My take on that particular point and my understanding of where that language came from was that it was modelled on NEAFC, which is the North East Atlantic Fisheries Commission, which deals with the other side of the Atlantic. I'm not absolutely certain, but that's my recollection. But in any event, there is one stock I can think of that Canada does exercise a degree of control over outside 200 miles, namely the northern cod stock, where in the quota NAFO has a practice of accepting the Canadian total allowable catch and doesn't actually set that figure. But having said that, that's a kind of an outlier; it's not the norm.
On this business of what could notionally happen under that wording, Canada would have to propose the measure, they'd have to go to NAFO and ask, would you please manage a stock inside our zone, and then they'd have to also support the measure in the ensuing discussion for it to happen.

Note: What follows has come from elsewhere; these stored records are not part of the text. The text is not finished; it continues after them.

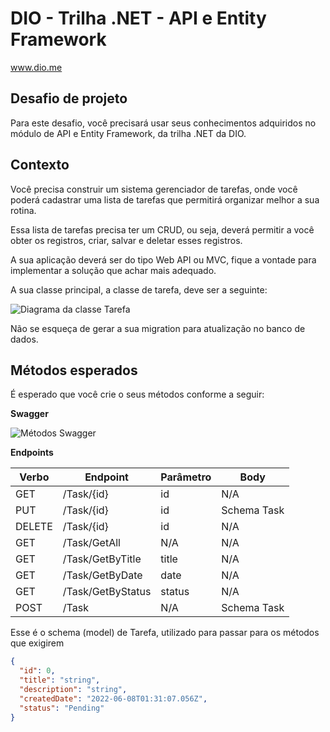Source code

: # DIO - Trilha .NET - API e Entity Framework
www.dio.me

## Desafio de projeto
Para este desafio, você precisará usar seus conhecimentos adquiridos no módulo de API e Entity Framework, da trilha .NET da DIO.

## Contexto
Você precisa construir um sistema gerenciador de tarefas, onde você poderá cadastrar uma lista de tarefas que permitirá organizar melhor a sua rotina.

Essa lista de tarefas precisa ter um CRUD, ou seja, deverá permitir a você obter os registros, criar, salvar e deletar esses registros.

A sua aplicação deverá ser do tipo Web API ou MVC, fique a vontade para implementar a solução que achar mais adequado.

A sua classe principal, a classe de tarefa, deve ser a seguinte:

![Diagrama da classe Tarefa](diagrama.png)

Não se esqueça de gerar a sua migration para atualização no banco de dados.

## Métodos esperados
É esperado que você crie o seus métodos conforme a seguir:


**Swagger**


![Métodos Swagger](swagger.png)


**Endpoints**


| Verbo  | Endpoint                | Parâmetro | Body          |
|--------|-------------------------|-----------|---------------|
| GET    | /Task/{id}              | id        | N/A           |
| PUT    | /Task/{id}              | id        | Schema Task   |
| DELETE | /Task/{id}              | id        | N/A           |
| GET    | /Task/GetAll            | N/A       | N/A           |
| GET    | /Task/GetByTitle        | title     | N/A           |
| GET    | /Task/GetByDate         | date      | N/A           |
| GET    | /Task/GetByStatus       | status    | N/A           |
| POST   | /Task                   | N/A       | Schema Task   |

Esse é o schema (model) de Tarefa, utilizado para passar para os métodos que exigirem

```json
{
  "id": 0,
  "title": "string",
  "description": "string",
  "createdDate": "2022-06-08T01:31:07.056Z",
  "status": "Pending"
}
```
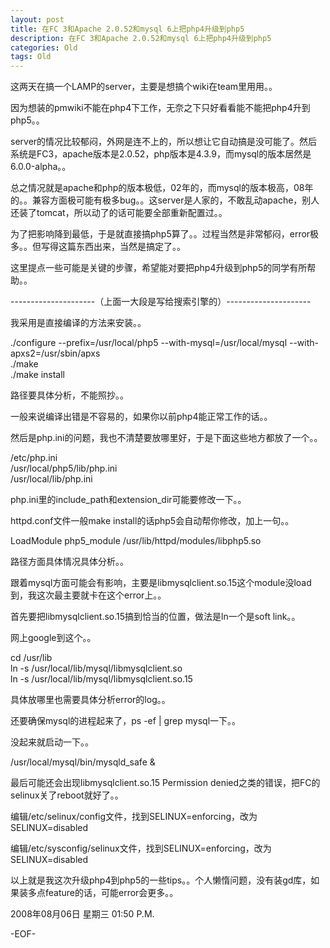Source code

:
 ```yaml
---
layout: post
title: 在FC 3和Apache 2.0.52和mysql 6上把php4升级到php5
description: 在FC 3和Apache 2.0.52和mysql 6上把php4升级到php5
categories: Old
tags: Old
---
```

这两天在搞一个LAMP的server，主要是想搞个wiki在team里用用。。  
  
因为想装的pmwiki不能在php4下工作，无奈之下只好看看能不能把php4升到php5。。  
  
server的情况比较郁闷，外网是连不上的，所以想让它自动搞是没可能了。然后系统是FC3，apache版本是2.0.52，php版本是4.3.9，而mysql的版本居然是6.0.0-alpha。。  
  
总之情况就是apache和php的版本极低，02年的，而mysql的版本极高，08年的。。兼容方面极可能有极多bug。。这server是人家的，不敢乱动apache，别人还装了tomcat，所以动了的话可能要全部重新配置过。。  
  
为了把影响降到最低，于是就直接搞php5算了。。过程当然是非常郁闷，error极多。。但写得这篇东西出来，当然是搞定了。。  
  
这里提点一些可能是关键的步骤，希望能对要把php4升级到php5的同学有所帮助。。  
  
---------------------（上面一大段是写给搜索引擎的）---------------------  
  
我采用是直接编译的方法来安装。。  
  
./configure --prefix=/usr/local/php5 --with-mysql=/usr/local/mysql --with-apxs2=/usr/sbin/apxs  
./make  
./make install  
  
路径要具体分析，不能照抄。。  
  
一般来说编译出错是不容易的，如果你以前php4能正常工作的话。。  
  
然后是php.ini的问题，我也不清楚要放哪里好，于是下面这些地方都放了一个。。  
  
/etc/php.ini  
/usr/local/php5/lib/php.ini  
/usr/local/lib/php.ini  
  
php.ini里的include\_path和extension\_dir可能要修改一下。。  
  
httpd.conf文件一般make install的话php5会自动帮你修改，加上一句。。  
  
LoadModule php5\_module /usr/lib/httpd/modules/libphp5.so  
  
路径方面具体情况具体分析。。  
  
跟着mysql方面可能会有影响，主要是libmysqlclient.so.15这个module没load到，我这次最主要就卡在这个error上。。  
  
首先要把libmysqlclient.so.15搞到恰当的位置，做法是ln一个是soft link。。  
  
网上google到这个。。  
  
cd /usr/lib  
ln -s /usr/local/lib/mysql/libmysqlclient.so  
ln -s /usr/local/lib/mysql/libmysqlclient.so.15  
  
具体放哪里也需要具体分析error的log。。  
  
还要确保mysql的进程起来了，ps -ef | grep mysql一下。。  
  
没起来就启动一下。。  
  
/usr/local/mysql/bin/mysqld\_safe &  
  
最后可能还会出现libmysqlclient.so.15 Permission denied之类的错误，把FC的selinux关了reboot就好了。。  
  
编辑/etc/selinux/config文件，找到SELINUX=enforcing，改为SELINUX=disabled  
  
编辑/etc/sysconfig/selinux文件，找到SELINUX=enforcing，改为SELINUX=disabled  
  
  
以上就是我这次升级php4到php5的一些tips。。个人懒惰问题，没有装gd库，如果装多点feature的话，可能error会更多。。

2008年08月06日 星期三  01:50 P.M.

-EOF-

Currently, under the old convention that's in place today, right now as we speak somebody on behalf of the Government of Canada could go to the Spanish government and say you can take your whole armada and fish in Conception Bay if you'd like. In other words, if the government of the day were to say we're prepared to do that, then they're not defending our sovereignty at all. So while notionally that could happen, to me it's unimaginable.
I participated in a debate in about 1986 where industry people and government officials of the day concurred that the business of trading access to fish in the Canadian zone in return for support on NAFO measures, in return for market access and so on, had to stop. So that hasn't been in place, even though today there's nothing to stop the government from saying to whoever they want to give it to, whether it's NAFO or an individual NAFO member country or whoever, come on in to our zone and fill your boats with fish.